■ EXERCISE MATERIAL
== Segment start ==

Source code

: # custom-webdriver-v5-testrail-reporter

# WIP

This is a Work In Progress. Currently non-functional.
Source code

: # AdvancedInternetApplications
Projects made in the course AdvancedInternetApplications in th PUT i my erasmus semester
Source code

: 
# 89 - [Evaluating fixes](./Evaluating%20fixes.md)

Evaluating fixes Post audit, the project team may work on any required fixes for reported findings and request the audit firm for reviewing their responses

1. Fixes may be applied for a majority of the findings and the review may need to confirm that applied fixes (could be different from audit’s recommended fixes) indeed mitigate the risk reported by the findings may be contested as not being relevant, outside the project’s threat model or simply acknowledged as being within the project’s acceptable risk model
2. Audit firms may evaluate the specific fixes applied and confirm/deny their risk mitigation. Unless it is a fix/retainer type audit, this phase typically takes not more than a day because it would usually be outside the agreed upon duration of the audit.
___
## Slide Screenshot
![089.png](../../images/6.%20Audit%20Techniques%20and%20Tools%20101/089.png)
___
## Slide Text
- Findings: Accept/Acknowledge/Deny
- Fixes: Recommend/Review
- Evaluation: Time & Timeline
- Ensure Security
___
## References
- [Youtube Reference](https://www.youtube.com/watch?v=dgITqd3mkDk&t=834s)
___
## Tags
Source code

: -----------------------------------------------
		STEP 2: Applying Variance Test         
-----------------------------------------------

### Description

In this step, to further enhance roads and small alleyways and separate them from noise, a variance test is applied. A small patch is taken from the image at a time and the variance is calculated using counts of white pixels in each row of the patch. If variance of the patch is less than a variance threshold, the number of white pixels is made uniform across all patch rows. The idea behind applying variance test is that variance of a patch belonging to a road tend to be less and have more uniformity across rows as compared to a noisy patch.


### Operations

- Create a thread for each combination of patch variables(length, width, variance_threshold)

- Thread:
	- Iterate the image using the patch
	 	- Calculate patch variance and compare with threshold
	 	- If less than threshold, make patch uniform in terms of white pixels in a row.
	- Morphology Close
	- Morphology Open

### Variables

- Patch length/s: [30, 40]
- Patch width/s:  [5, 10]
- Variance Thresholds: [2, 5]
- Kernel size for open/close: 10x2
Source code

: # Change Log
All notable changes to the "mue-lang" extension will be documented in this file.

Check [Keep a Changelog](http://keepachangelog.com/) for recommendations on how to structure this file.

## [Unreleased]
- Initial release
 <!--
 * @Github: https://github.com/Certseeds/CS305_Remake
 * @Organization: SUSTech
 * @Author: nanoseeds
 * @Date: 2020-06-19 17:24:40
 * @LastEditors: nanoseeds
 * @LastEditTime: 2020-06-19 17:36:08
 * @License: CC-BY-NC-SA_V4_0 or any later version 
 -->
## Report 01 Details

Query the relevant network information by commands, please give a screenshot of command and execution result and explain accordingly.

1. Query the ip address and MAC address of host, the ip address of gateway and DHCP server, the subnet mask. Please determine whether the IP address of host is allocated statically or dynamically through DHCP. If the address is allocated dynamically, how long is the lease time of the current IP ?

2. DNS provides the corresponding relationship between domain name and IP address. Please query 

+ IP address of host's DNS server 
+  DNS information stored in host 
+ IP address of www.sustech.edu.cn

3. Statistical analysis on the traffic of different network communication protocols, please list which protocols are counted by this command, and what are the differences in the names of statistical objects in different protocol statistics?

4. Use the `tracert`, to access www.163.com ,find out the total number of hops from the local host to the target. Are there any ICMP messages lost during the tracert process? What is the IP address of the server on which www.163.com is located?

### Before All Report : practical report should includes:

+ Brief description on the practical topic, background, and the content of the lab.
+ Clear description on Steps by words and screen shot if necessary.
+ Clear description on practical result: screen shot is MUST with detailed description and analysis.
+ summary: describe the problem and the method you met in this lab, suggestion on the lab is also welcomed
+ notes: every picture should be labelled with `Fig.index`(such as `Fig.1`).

== Segment end ==
== Segment start ==

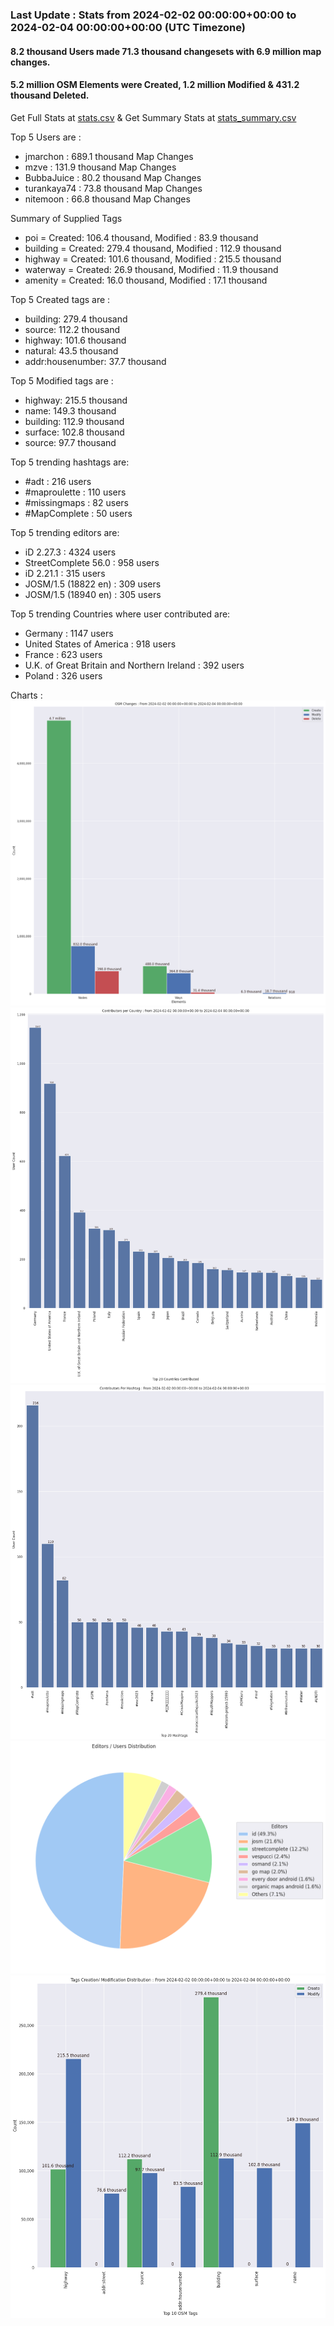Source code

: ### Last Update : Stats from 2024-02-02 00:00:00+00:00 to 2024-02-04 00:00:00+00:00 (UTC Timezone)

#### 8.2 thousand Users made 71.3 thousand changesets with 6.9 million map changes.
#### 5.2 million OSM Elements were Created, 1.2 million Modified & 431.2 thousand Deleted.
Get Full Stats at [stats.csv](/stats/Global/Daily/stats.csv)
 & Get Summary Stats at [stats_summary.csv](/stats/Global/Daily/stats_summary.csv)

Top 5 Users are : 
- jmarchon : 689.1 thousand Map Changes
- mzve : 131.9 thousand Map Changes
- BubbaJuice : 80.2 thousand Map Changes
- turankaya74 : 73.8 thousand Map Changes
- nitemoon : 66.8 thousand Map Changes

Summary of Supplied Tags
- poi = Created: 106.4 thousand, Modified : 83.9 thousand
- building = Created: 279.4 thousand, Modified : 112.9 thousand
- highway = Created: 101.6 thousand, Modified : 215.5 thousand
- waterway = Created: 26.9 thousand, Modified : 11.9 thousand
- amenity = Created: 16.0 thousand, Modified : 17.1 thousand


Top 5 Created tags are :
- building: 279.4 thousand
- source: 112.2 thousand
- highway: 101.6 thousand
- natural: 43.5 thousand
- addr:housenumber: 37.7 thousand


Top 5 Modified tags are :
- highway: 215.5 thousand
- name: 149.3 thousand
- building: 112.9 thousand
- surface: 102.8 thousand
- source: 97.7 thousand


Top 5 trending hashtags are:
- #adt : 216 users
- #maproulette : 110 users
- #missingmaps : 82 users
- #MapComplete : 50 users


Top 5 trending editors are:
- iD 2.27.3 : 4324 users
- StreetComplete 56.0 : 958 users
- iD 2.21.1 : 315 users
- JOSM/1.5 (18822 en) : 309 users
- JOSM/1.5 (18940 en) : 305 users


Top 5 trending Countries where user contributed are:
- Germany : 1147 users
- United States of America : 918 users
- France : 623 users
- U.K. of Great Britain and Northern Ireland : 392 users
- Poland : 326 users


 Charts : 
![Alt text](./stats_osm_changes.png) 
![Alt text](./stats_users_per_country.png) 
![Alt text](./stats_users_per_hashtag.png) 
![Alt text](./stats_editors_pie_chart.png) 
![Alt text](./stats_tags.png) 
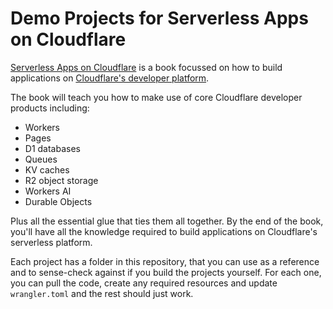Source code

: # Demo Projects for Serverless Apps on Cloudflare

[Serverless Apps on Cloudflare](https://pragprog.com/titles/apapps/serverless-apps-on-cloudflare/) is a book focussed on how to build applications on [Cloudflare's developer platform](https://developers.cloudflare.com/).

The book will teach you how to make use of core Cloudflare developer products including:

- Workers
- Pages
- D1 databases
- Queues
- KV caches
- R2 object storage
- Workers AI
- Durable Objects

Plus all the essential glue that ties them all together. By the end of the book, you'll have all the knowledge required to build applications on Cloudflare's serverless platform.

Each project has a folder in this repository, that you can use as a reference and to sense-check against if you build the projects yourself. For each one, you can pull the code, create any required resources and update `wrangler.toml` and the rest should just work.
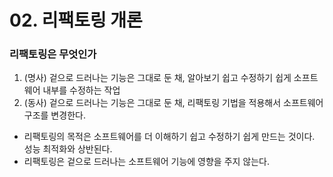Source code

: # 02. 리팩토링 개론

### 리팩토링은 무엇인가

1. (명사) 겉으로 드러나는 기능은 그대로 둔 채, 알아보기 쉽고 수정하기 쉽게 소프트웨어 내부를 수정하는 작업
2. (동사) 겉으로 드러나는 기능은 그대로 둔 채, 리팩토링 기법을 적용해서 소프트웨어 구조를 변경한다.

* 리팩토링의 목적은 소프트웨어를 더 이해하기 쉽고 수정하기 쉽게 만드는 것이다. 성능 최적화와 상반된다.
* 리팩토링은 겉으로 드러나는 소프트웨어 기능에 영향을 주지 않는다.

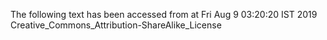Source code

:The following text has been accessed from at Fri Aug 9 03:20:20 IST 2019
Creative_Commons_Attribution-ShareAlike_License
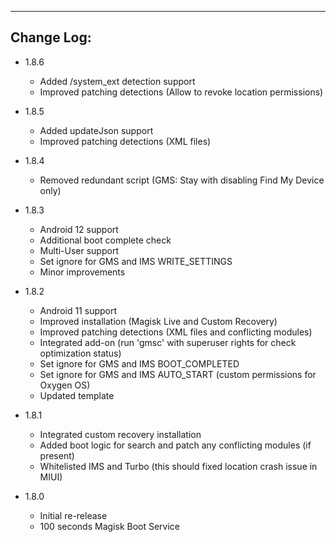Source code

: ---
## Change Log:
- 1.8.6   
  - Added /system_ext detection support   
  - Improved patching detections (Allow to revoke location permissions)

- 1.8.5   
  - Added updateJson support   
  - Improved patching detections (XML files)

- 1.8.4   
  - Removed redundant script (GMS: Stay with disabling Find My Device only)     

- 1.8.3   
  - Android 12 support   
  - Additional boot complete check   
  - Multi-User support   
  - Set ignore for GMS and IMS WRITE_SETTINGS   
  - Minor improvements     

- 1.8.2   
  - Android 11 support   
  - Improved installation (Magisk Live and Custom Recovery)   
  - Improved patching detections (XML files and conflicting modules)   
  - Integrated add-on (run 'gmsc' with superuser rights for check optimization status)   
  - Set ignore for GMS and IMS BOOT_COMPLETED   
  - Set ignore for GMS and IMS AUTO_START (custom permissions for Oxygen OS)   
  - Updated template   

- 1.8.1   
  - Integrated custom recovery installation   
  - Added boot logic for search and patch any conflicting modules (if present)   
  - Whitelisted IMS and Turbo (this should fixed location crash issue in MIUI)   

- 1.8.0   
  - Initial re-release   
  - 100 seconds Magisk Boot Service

== Segment end ==

■ DIRECTIONS FOR THIS TASK
Please find all lines of the entries that hold the string "trending" and copy them.

■ SOLUTION TO THE EXERCISE
Top 5 trending hashtags are:
Top 5 trending editors are:
Top 5 trending Countries where user contributed are:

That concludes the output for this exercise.